The present invention relates to a method and a system for transferring a supervisory right requirement signal between stations in a submarine cable communication network system.
In a submarine cable communication network system, a plurality of stations are connected to each other through submarine cables including repeaters. In the system, each of stations periodically supervises repeaters connected thereto through submarine cables to trouble shoot the repeaters and/or to perform maintenance of the repeaters and the cables. In the supervisory action, each of the stations commands the repeaters to send to the station routine data or specific data measured in the repeaters. When some of the stations carry out the supervisory action for a single repeater at the same time, the supervising is confused due to collision of supervisory action. In order to avoid the confusion, a particular one of the stations can perform the supervisory action to repeaters after acquiring a supervisory right for repeaters by use of different signals representative of the supervisory right requirement individually assigned to the stations. The different signals are collectively referred to as a supervisory right requirement signal or a supervisory action flag signal. The supervisory right requirement signal usually has a digital data signal format and includes a station address assigned to the particular station requiring the supervisory right. During a time duration when the particular station holds the supervisory right and performs the supervisory action onto the repeaters, the other stations can neither acquire the supervisory right nor perform the supervisory action onto the repeaters. When the particular station completes the supervisory action onto the repeaters, the particular station abandons the supervisory right. Then, the supervisory right becomes neutral so that the supervisory right is left in the condition where any one of the stations is possible, as the particular station, to acquire the supervisory right by transmitting the supervisory right requirement signal.

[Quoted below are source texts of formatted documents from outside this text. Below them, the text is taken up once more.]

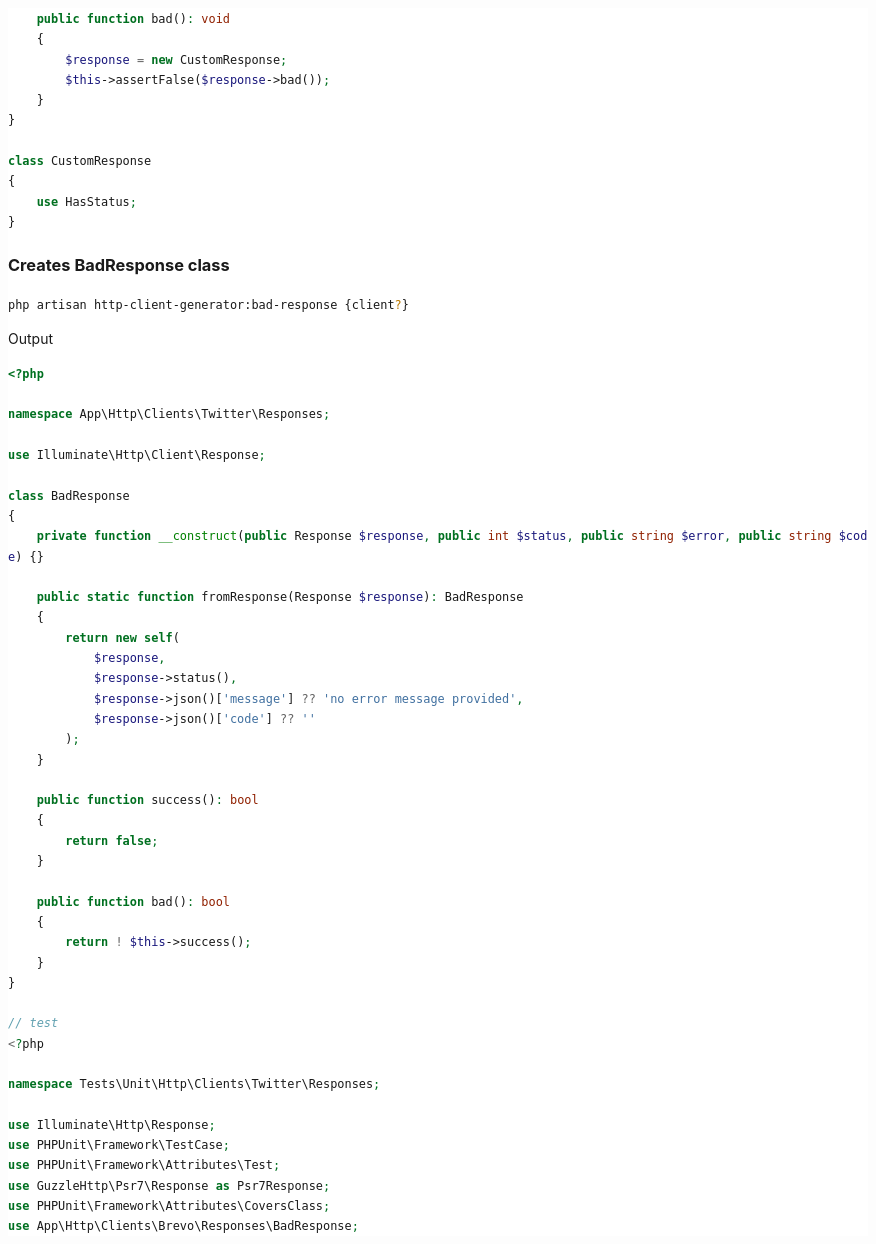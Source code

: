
 ```php
    public function bad(): void
    {
        $response = new CustomResponse;
        $this->assertFalse($response->bad());
    }
}

class CustomResponse
{
    use HasStatus;
}

```

### Creates BadResponse class
```bash
php artisan http-client-generator:bad-response {client?}
```

Output
```php
<?php

namespace App\Http\Clients\Twitter\Responses;

use Illuminate\Http\Client\Response;

class BadResponse
{
    private function __construct(public Response $response, public int $status, public string $error, public string $code) {}

    public static function fromResponse(Response $response): BadResponse
    {
        return new self(
            $response,
            $response->status(),
            $response->json()['message'] ?? 'no error message provided',
            $response->json()['code'] ?? ''
        );
    }

    public function success(): bool
    {
        return false;
    }

    public function bad(): bool
    {
        return ! $this->success();
    }
}

// test
<?php

namespace Tests\Unit\Http\Clients\Twitter\Responses;

use Illuminate\Http\Response;
use PHPUnit\Framework\TestCase;
use PHPUnit\Framework\Attributes\Test;
use GuzzleHttp\Psr7\Response as Psr7Response;
use PHPUnit\Framework\Attributes\CoversClass;
use App\Http\Clients\Brevo\Responses\BadResponse;
```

Those stations are arranged in a circular loop for transferring the supervisory right requirement signal one after another as from one station to an adjacent station through submarine cables between adjacent stations. When a particular one of the stations desires to acquire the supervisory right, the particular station sends out the supervisory right requirement signal assigned thereto to the adjacent one of the stations. The supervisory right requirement signal is circulated through the loop and returns to the particular station. After confirmation of the return, the particular station acquires the supervisory right. Then, the particular station performs the supervisory action onto the repeaters and does not relay the supervisory right requirement signal from one to another of the stations adjacent to the particular station in the loop, even if the particular station would receive the supervisory right requirement signal from the adjacent one of the stations. Thus, any other stations cannot acquire the supervisory right. Upon completion the supervisory action, the particular station abandons the supervisory right and is in a condition to relay the supervisory right requirement signal from one to the other of the opposite adjacent ones of the stations.
In a conventional system using a transferring circular loop, it is impossible to transfer the supervisory right requirement signal when any fault occurs in the circular loop, for example, any one of cables is broken. As a result, any one of stations cannot acquire the supervisory right. Usually, a public line is used as a back-up line, but the supervisory right cannot be acquired by any stations if there is no public telephone line.